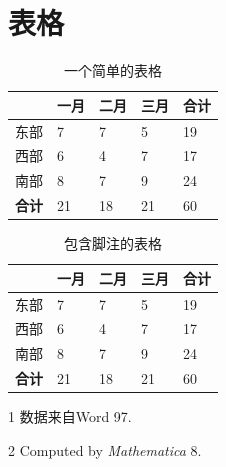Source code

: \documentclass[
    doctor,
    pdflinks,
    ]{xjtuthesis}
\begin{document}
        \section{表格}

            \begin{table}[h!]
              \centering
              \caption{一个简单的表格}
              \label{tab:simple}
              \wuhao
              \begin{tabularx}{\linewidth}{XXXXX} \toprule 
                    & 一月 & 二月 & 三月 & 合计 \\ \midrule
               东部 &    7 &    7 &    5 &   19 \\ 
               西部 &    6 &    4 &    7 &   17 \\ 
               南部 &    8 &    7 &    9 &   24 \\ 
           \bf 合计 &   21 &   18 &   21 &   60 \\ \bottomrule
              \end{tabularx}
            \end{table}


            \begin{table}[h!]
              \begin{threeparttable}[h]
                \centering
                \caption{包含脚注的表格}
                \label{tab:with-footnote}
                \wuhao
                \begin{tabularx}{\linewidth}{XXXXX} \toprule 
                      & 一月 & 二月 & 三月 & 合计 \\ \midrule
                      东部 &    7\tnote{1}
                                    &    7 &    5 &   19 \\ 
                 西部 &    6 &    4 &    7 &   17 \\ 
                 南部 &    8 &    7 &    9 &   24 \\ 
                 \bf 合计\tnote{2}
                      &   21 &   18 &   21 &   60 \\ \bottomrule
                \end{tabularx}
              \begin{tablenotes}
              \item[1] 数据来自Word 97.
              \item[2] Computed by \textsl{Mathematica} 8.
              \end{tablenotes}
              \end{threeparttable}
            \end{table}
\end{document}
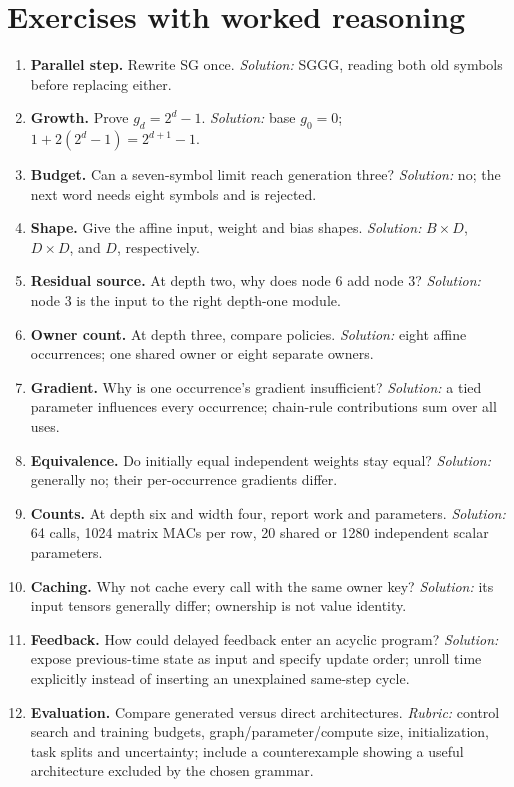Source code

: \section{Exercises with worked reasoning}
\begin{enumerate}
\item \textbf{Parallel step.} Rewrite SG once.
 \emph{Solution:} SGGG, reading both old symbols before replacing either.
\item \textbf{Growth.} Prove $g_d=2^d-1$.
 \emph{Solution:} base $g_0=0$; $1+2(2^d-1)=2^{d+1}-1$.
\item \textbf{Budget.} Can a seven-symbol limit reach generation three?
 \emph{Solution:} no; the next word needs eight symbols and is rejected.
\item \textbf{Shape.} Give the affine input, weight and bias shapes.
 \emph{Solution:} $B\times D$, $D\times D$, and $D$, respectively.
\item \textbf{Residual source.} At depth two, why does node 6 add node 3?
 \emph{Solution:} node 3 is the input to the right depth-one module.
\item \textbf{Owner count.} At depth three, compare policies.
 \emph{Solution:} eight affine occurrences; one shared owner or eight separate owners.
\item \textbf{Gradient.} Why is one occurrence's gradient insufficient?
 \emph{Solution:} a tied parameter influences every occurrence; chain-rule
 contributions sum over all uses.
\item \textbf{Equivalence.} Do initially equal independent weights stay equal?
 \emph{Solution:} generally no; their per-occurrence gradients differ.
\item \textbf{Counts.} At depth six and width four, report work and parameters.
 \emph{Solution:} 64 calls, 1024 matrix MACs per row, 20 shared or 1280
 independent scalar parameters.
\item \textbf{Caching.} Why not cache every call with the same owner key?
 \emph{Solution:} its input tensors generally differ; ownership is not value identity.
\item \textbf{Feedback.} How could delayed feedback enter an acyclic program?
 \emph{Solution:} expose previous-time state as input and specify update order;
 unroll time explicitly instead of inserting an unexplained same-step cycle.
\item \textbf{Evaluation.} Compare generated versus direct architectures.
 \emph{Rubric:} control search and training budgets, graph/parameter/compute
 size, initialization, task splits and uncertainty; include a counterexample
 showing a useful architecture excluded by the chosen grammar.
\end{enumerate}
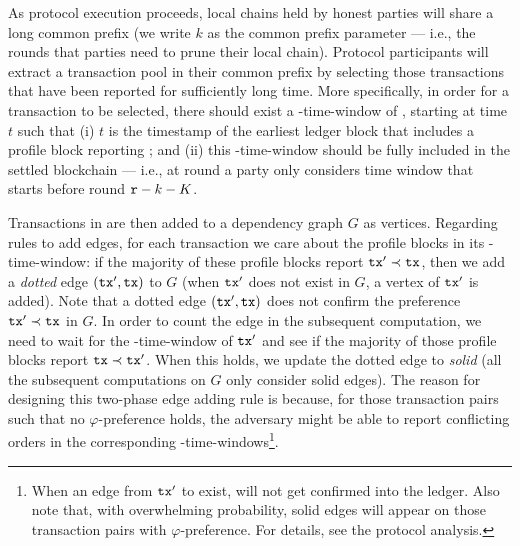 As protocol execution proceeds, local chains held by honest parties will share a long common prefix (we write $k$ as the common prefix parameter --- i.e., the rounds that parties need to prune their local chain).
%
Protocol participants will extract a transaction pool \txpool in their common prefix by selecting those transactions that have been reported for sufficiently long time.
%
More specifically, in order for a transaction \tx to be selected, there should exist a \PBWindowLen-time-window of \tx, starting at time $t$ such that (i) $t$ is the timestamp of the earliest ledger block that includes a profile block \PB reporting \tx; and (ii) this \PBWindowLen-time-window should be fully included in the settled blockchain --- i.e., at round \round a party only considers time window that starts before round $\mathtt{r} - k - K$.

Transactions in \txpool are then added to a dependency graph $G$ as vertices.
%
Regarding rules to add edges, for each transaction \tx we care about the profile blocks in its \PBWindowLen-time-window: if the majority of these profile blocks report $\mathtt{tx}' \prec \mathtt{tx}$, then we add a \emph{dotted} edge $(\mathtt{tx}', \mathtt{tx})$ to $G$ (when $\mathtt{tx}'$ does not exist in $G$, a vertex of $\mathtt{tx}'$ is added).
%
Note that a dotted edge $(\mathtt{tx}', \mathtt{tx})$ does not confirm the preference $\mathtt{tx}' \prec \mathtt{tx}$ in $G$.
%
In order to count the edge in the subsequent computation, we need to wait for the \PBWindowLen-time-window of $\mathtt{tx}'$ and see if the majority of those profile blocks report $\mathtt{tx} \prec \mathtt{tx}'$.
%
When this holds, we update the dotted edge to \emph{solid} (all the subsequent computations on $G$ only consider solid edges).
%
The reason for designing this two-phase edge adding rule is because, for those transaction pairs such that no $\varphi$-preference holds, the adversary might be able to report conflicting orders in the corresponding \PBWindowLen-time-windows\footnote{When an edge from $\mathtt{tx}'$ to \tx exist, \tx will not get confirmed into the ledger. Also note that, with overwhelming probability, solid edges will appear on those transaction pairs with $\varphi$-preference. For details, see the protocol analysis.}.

____________________

Work to be completed ▸
Output all of the entries once more, word for word, with the images removed.

Result below ▸
Source code

: \documentclass[
    doctor,
    pdflinks,
    ]{xjtuthesis}
\begin{document}
        \section{表格}

            \begin{table}[h!]
              \centering
              \caption{一个简单的表格}
              \label{tab:simple}
              \wuhao
              \begin{tabularx}{\linewidth}{XXXXX} \toprule 
                    & 一月 & 二月 & 三月 & 合计 \\ \midrule
               东部 &    7 &    7 &    5 &   19 \\ 
               西部 &    6 &    4 &    7 &   17 \\ 
               南部 &    8 &    7 &    9 &   24 \\ 
           \bf 合计 &   21 &   18 &   21 &   60 \\ \bottomrule
              \end{tabularx}
            \end{table}


            \begin{table}[h!]
              \begin{threeparttable}[h]
                \centering
                \caption{包含脚注的表格}
                \label{tab:with-footnote}
                \wuhao
                \begin{tabularx}{\linewidth}{XXXXX} \toprule 
                      & 一月 & 二月 & 三月 & 合计 \\ \midrule
                      东部 &    7\tnote{1}
                                    &    7 &    5 &   19 \\ 
                 西部 &    6 &    4 &    7 &   17 \\ 
                 南部 &    8 &    7 &    9 &   24 \\ 
                 \bf 合计\tnote{2}
                      &   21 &   18 &   21 &   60 \\ \bottomrule
                \end{tabularx}
              \begin{tablenotes}
              \item[1] 数据来自Word 97.
              \item[2] Computed by \textsl{Mathematica} 8.
              \end{tablenotes}
              \end{threeparttable}
            \end{table}
\end{document}
Source code

: \section{Exercises with worked reasoning}
\begin{enumerate}
\item \textbf{Parallel step.} Rewrite SG once.
 \emph{Solution:} SGGG, reading both old symbols before replacing either.
\item \textbf{Growth.} Prove $g_d=2^d-1$.
 \emph{Solution:} base $g_0=0$; $1+2(2^d-1)=2^{d+1}-1$.
\item \textbf{Budget.} Can a seven-symbol limit reach generation three?
 \emph{Solution:} no; the next word needs eight symbols and is rejected.
\item \textbf{Shape.} Give the affine input, weight and bias shapes.
 \emph{Solution:} $B\times D$, $D\times D$, and $D$, respectively.
\item \textbf{Residual source.} At depth two, why does node 6 add node 3?
 \emph{Solution:} node 3 is the input to the right depth-one module.
\item \textbf{Owner count.} At depth three, compare policies.
 \emph{Solution:} eight affine occurrences; one shared owner or eight separate owners.
\item \textbf{Gradient.} Why is one occurrence's gradient insufficient?
 \emph{Solution:} a tied parameter influences every occurrence; chain-rule
 contributions sum over all uses.
\item \textbf{Equivalence.} Do initially equal independent weights stay equal?
 \emph{Solution:} generally no; their per-occurrence gradients differ.
\item \textbf{Counts.} At depth six and width four, report work and parameters.
 \emph{Solution:} 64 calls, 1024 matrix MACs per row, 20 shared or 1280
 independent scalar parameters.
\item \textbf{Caching.} Why not cache every call with the same owner key?
 \emph{Solution:} its input tensors generally differ; ownership is not value identity.
\item \textbf{Feedback.} How could delayed feedback enter an acyclic program?
 \emph{Solution:} expose previous-time state as input and specify update order;
 unroll time explicitly instead of inserting an unexplained same-step cycle.
\item \textbf{Evaluation.} Compare generated versus direct architectures.
 \emph{Rubric:} control search and training budgets, graph/parameter/compute
 size, initialization, task splits and uncertainty; include a counterexample
 showing a useful architecture excluded by the chosen grammar.
\end{enumerate}
 As protocol execution proceeds, local chains held by honest parties will share a long common prefix (we write $k$ as the common prefix parameter --- i.e., the rounds that parties need to prune their local chain).
%
Protocol participants will extract a transaction pool \txpool in their common prefix by selecting those transactions that have been reported for sufficiently long time.
%
More specifically, in order for a transaction \tx to be selected, there should exist a \PBWindowLen-time-window of \tx, starting at time $t$ such that (i) $t$ is the timestamp of the earliest ledger block that includes a profile block \PB reporting \tx; and (ii) this \PBWindowLen-time-window should be fully included in the settled blockchain --- i.e., at round \round a party only considers time window that starts before round $\mathtt{r} - k - K$.

Transactions in \txpool are then added to a dependency graph $G$ as vertices.
%
Regarding rules to add edges, for each transaction \tx we care about the profile blocks in its \PBWindowLen-time-window: if the majority of these profile blocks report $\mathtt{tx}' \prec \mathtt{tx}$, then we add a \emph{dotted} edge $(\mathtt{tx}', \mathtt{tx})$ to $G$ (when $\mathtt{tx}'$ does not exist in $G$, a vertex of $\mathtt{tx}'$ is added).
%
Note that a dotted edge $(\mathtt{tx}', \mathtt{tx})$ does not confirm the preference $\mathtt{tx}' \prec \mathtt{tx}$ in $G$.
%
In order to count the edge in the subsequent computation, we need to wait for the \PBWindowLen-time-window of $\mathtt{tx}'$ and see if the majority of those profile blocks report $\mathtt{tx} \prec \mathtt{tx}'$.
%
When this holds, we update the dotted edge to \emph{solid} (all the subsequent computations on $G$ only consider solid edges).
%
The reason for designing this two-phase edge adding rule is because, for those transaction pairs such that no $\varphi$-preference holds, the adversary might be able to report conflicting orders in the corresponding \PBWindowLen-time-windows\footnote{When an edge from $\mathtt{tx}'$ to \tx exist, \tx will not get confirmed into the ledger. Also note that, with overwhelming probability, solid edges will appear on those transaction pairs with $\varphi$-preference. For details, see the protocol analysis.}.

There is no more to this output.